Collected data
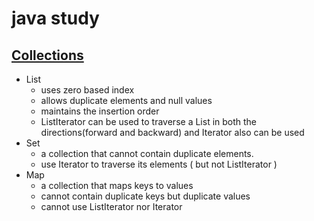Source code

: # java study

## [Collections](Collections.md)
* List
  * uses zero based index
  * allows duplicate elements and null values
  * maintains the insertion order
  * ListIterator can be used to traverse a List in both the directions(forward and backward) and Iterator also can be used
* Set
  * a collection that cannot contain duplicate elements.
  * use Iterator to traverse its elements ( but not ListIterator )
* Map
  * a collection that maps keys to values
  * cannot contain duplicate keys but duplicate values
  * cannot use ListIterator nor Iterator
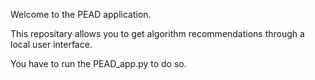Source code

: Welcome to the PEAD application.

This repositary allows you to get algorithm recommendations through a local user interface.

You have to run the PEAD_app.py to do so. 
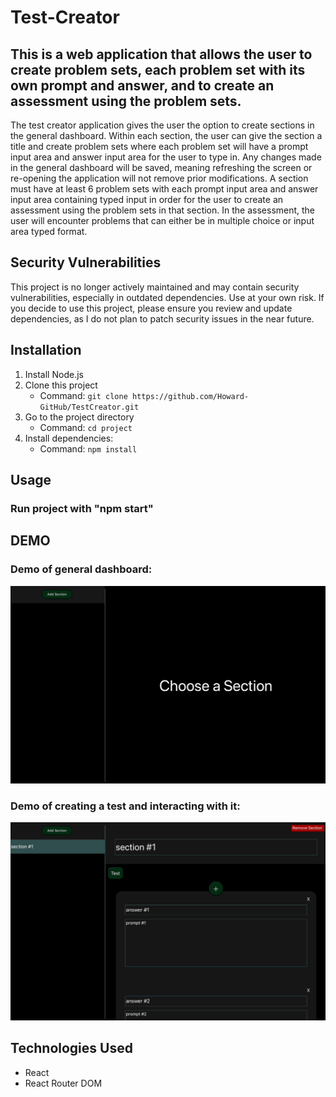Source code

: # Test-Creator

## This is a web application that allows the user to create problem sets, each problem set with its own prompt and answer, and to create an assessment using the problem sets. 

The test creator application gives the user the option to create sections in the general dashboard. Within each section, the user can give the section a title and create problem sets where each problem set will have a prompt input area and answer input area for the user to type in. Any changes made in the general dashboard will be saved, meaning refreshing the screen or re-opening the application will not remove prior modifications. A section must have at least 6 problem sets with each prompt input area and answer input area containing typed input in order for the user to create an assessment using the problem sets in that section. In the assessment, the user will encounter problems that can either be in multiple choice or input area typed format. 

## Security Vulnerabilities

This project is no longer actively  maintained and may contain security vulnerabilities, especially in outdated dependencies. Use at your own risk. If you decide to use this project, please ensure you review and update dependencies, as I do not plan to patch security issues in the near future.

## Installation
1. Install Node.js
2. Clone this project
    - Command: `git clone https://github.com/Howard-GitHub/TestCreator.git`
3. Go to the project directory
    - Command: `cd project`
4. Install dependencies:
    - Command: `npm install`

## Usage

### Run project with "npm start"

## DEMO

### Demo of general dashboard:
![general dashboard demo gif](https://github.com/Howard-GitHub/TestCreator/blob/main/project/assets/generalDashboardDemo.gif)

### Demo of creating a test and interacting with it:
![test demo gif](https://github.com/Howard-GitHub/TestCreator/blob/main/project/assets/TestDemo.gif)


## Technologies Used
- React
- React Router DOM
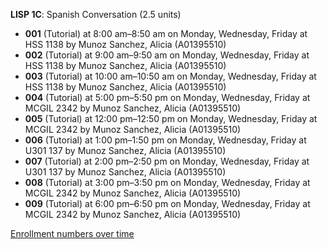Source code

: **LISP 1C**: Spanish Conversation (2.5 units)

- **001** (Tutorial) at 8:00 am–8:50 am on Monday, Wednesday, Friday at HSS 1138 by Munoz Sanchez, Alicia (A01395510)
- **002** (Tutorial) at 9:00 am–9:50 am on Monday, Wednesday, Friday at HSS 1138 by Munoz Sanchez, Alicia (A01395510)
- **003** (Tutorial) at 10:00 am–10:50 am on Monday, Wednesday, Friday at HSS 1138 by Munoz Sanchez, Alicia (A01395510)
- **004** (Tutorial) at 5:00 pm–5:50 pm on Monday, Wednesday, Friday at MCGIL 2342 by Munoz Sanchez, Alicia (A01395510)
- **005** (Tutorial) at 12:00 pm–12:50 pm on Monday, Wednesday, Friday at MCGIL 2342 by Munoz Sanchez, Alicia (A01395510)
- **006** (Tutorial) at 1:00 pm–1:50 pm on Monday, Wednesday, Friday at U301 137 by Munoz Sanchez, Alicia (A01395510)
- **007** (Tutorial) at 2:00 pm–2:50 pm on Monday, Wednesday, Friday at U301 137 by Munoz Sanchez, Alicia (A01395510)
- **008** (Tutorial) at 3:00 pm–3:50 pm on Monday, Wednesday, Friday at MCGIL 2342 by Munoz Sanchez, Alicia (A01395510)
- **009** (Tutorial) at 6:00 pm–6:50 pm on Monday, Wednesday, Friday at MCGIL 2342 by Munoz Sanchez, Alicia (A01395510)

[Enrollment numbers over time](./LISP1C.tsv)

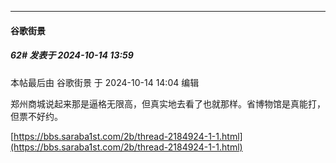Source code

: ﻿
*****

####  谷歌街景  
##### 62#       发表于 2024-10-14 13:59

 本帖最后由 谷歌街景 于 2024-10-14 14:04 编辑 

郑州商城说起来那是逼格无限高，但真实地去看了也就那样。省博物馆是真能打，但票不好约。

[https://bbs.saraba1st.com/2b/thread-2184924-1-1.html](https://bbs.saraba1st.com/2b/thread-2184924-1-1.html)

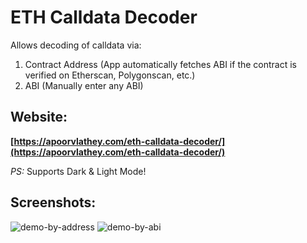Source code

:# ETH Calldata Decoder

Allows decoding of calldata via:

1. Contract Address (App automatically fetches ABI if the contract is verified on Etherscan, Polygonscan, etc.)
2. ABI (Manually enter any ABI)

## Website:

**[https://apoorvlathey.com/eth-calldata-decoder/](https://apoorvlathey.com/eth-calldata-decoder/)**

_PS:_ Supports Dark & Light Mode!

## Screenshots:

![demo-by-address](./.github/demo-by-address.png)
![demo-by-abi](./.github/demo-by-abi.png)
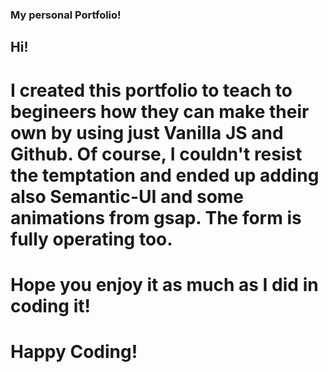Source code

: ### My personal Portfolio!

## Hi!

# I created this portfolio to teach to begineers how they can make their own by using just Vanilla JS and Github. Of course, I couldn't resist the temptation and ended up adding also Semantic-UI and some animations from gsap. The form is fully operating too.

# Hope you enjoy it as much as I did in coding it!

# Happy Coding!
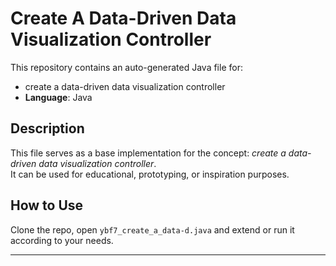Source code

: # Create A Data-Driven Data Visualization Controller

This repository contains an auto-generated Java file for:

- create a data-driven data visualization controller
- **Language**: Java

## Description

This file serves as a base implementation for the concept: *create a data-driven data visualization controller*.  
It can be used for educational, prototyping, or inspiration purposes.

## How to Use

Clone the repo, open `ybf7_create_a_data-d.java` and extend or run it according to your needs.

---


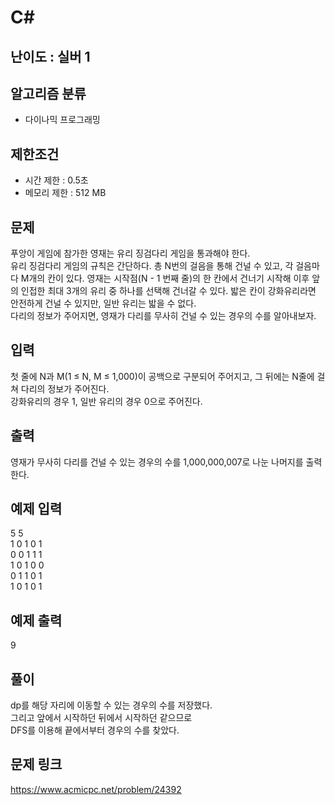 # C#

## 난이도 : 실버 1

## 알고리즘 분류
  - 다이나믹 프로그래밍

## 제한조건
  - 시간 제한 : 0.5초
  - 메모리 제한 : 512 MB

## 문제
푸앙이 게임에 참가한 영재는 유리 징검다리 게임을 통과해야 한다.<br/>
유리 징검다리 게임의 규칙은 간단하다. 총 N번의 걸음을 통해 건널 수 있고, 각 걸음마다 M개의 칸이 있다. 영재는 시작점(N - 1 번째 줄)의 한 칸에서 건너기 시작해 이후 앞의 인접한 최대 3개의 유리 중 하나를 선택해 건너갈 수 있다. 밟은 칸이 강화유리라면 안전하게 건널 수 있지만, 일반 유리는 밟을 수 없다.<br/>
다리의 정보가 주어지면, 영재가 다리를 무사히 건널 수 있는 경우의 수를 알아내보자.<br/>

## 입력
첫 줄에 N과 M(1 ≤ N, M ≤ 1,000)이 공백으로 구분되어 주어지고, 그 뒤에는 N줄에 걸쳐 다리의 정보가 주어진다.<br/>
강화유리의 경우 1, 일반 유리의 경우 0으로 주어진다.<br/>

## 출력
영재가 무사히 다리를 건널 수 있는 경우의 수를 1,000,000,007로 나눈 나머지를 출력한다.<br/>

## 예제 입력
5 5<br/>
1 0 1 0 1<br/>
0 0 1 1 1<br/>
1 0 1 0 0<br/>
0 1 1 0 1<br/>
1 0 1 0 1<br/>

## 예제 출력
9<br/>

## 풀이
dp를 해당 자리에 이동할 수 있는 경우의 수를 저장했다.<br/>
그리고 앞에서 시작하던 뒤에서 시작하던 같으므로<br/>
DFS를 이용해 끝에서부터 경우의 수를 찾았다.<br/>

## 문제 링크
https://www.acmicpc.net/problem/24392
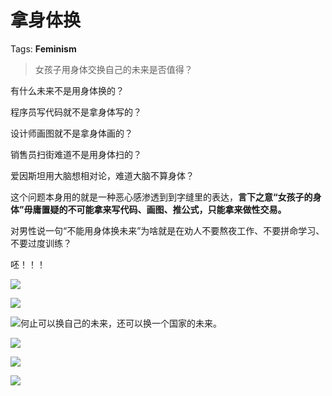 # 拿身体换

Tags: **Feminism**

> 女孩子用身体交换自己的未来是否值得？



有什么未来不是用身体换的？

程序员写代码就不是拿身体写的？

设计师画图就不是拿身体画的？

销售员扫街难道不是用身体扫的？

爱因斯坦用大脑想相对论，难道大脑不算身体？

这个问题本身用的就是一种恶心感渗透到到字缝里的表达，**言下之意“女孩子的身体”毋庸置疑的不可能拿来写代码、画图、推公式，只能拿来做性交易。**

对男性说一句“不能用身体换未来”为啥就是在劝人不要熬夜工作、不要拼命学习、不要过度训练？

呸！！！

![](https://pic1.zhimg.com/50/v2-023ffce7f4ee93b550b595b9c94e6035_720w.jpg?source=1940ef5c)  


![](https://pic3.zhimg.com/50/v2-0dea09953121ff403e5e8ae5efafc7d3_720w.jpg?source=1940ef5c)  


![](https://pic1.zhimg.com/50/v2-0df092f7421798a9bf8ba397e7bf1579_720w.jpg?source=1940ef5c)何止可以换自己的未来，还可以换一个国家的未来。

![](https://pic2.zhimg.com/50/v2-b66b245486a6324fb2ada5454340907a_720w.jpg?source=1940ef5c)  


![](https://pica.zhimg.com/50/v2-4cc1fe95d2683645d8613ed8b51741b9_720w.jpg?source=1940ef5c)  


![](https://pic2.zhimg.com/50/v2-cda46aa8b57f0dc65a19ff8ad2f0ddd8_720w.jpg?source=1940ef5c)

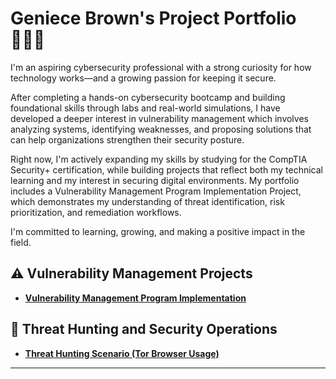 # Geniece Brown</a>'s Project Portfolio 👩🏾‍💻

I'm an aspiring cybersecurity professional with a strong curiosity for how technology works—and a growing passion for keeping it secure.

After completing a hands-on cybersecurity bootcamp and building foundational skills through labs and real-world simulations, I have developed a deeper interest in vulnerability management which involves analyzing systems, identifying weaknesses, and proposing solutions that can help organizations strengthen their security posture.

Right now, I'm actively expanding my skills by studying for the CompTIA Security+ certification, while building projects that reflect both my technical learning and my interest in securing digital environments. My portfolio includes a Vulnerability Management Program Implementation Project, which demonstrates my understanding of threat identification, risk prioritization, and remediation workflows.

I'm committed to learning, growing, and making a positive impact in the field.


## ⚠️ Vulnerability Management Projects

- **[Vulnerability Management Program Implementation](https://github.com/geniecebrown/vulnerability-management-program)**



<!--
<img width="35" alt="image" src="https://github.com/user-attachments/assets/2f41c7cd-5ea8-4475-b451-a37161b6c3fb"> 
<img width="35" alt="image" src="https://github.com/user-attachments/assets/77649969-9910-4994-8b96-74a116cfb2a8">
-->
## 🚨 Threat Hunting and Security Operations

- **[Threat Hunting Scenario (Tor Browser Usage)](https://github.com/geniecebrown/threat-hunting-scenario-tor)**

<hr/>
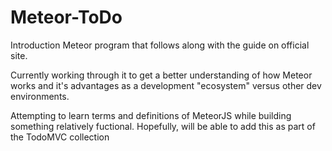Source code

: # Meteor-ToDo

Introduction Meteor program that follows along with the guide on official site.

Currently working through it to get a better understanding of how Meteor works and it's advantages as a development "ecosystem" versus other dev environments.

Attempting to learn terms and definitions of MeteorJS while building something relatively fuctional. Hopefully, will be able to add this as part of the TodoMVC collection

- [How to complete this task] Which lines in the records above include the word "assessment"? Copy them out.

- [Your solution]
## This is a web application that allows the user to create problem sets, each problem set with its own prompt and answer, and to create an assessment using the problem sets. 
The test creator application gives the user the option to create sections in the general dashboard. Within each section, the user can give the section a title and create problem sets where each problem set will have a prompt input area and answer input area for the user to type in. Any changes made in the general dashboard will be saved, meaning refreshing the screen or re-opening the application will not remove prior modifications. A section must have at least 6 problem sets with each prompt input area and answer input area containing typed input in order for the user to create an assessment using the problem sets in that section. In the assessment, the user will encounter problems that can either be in multiple choice or input area typed format. 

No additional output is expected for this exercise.